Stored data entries
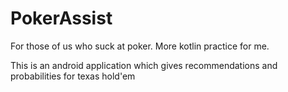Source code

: # PokerAssist
For those of us who suck at poker.  More kotlin practice for me.

This is an android application which gives recommendations and probabilities for texas hold'em
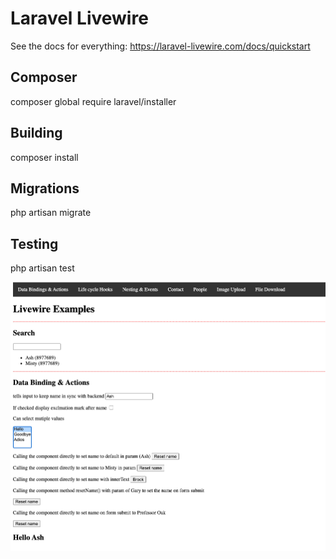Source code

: # Laravel Livewire
See the docs for everything: https://laravel-livewire.com/docs/quickstart

## Composer
composer global require laravel/installer

## Building
composer install

## Migrations
php artisan migrate

## Testing
php artisan test

![Screenshot](/public/livewire.png)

=== INSTRUCTIONS TO FOLLOW ===
Your answer must be the records exactly as they stand, with no pictures in it.

=== RESULT OF THIS EXERCISE ===
Source code

: # PokerAssist
For those of us who suck at poker.  More kotlin practice for me.

This is an android application which gives recommendations and probabilities for texas hold'em
Source code

: # Laravel Livewire
See the docs for everything: https://laravel-livewire.com/docs/quickstart

## Composer
composer global require laravel/installer

## Building
composer install

## Migrations
php artisan migrate

## Testing
php artisan test

![Screenshot](/public/livewire.png)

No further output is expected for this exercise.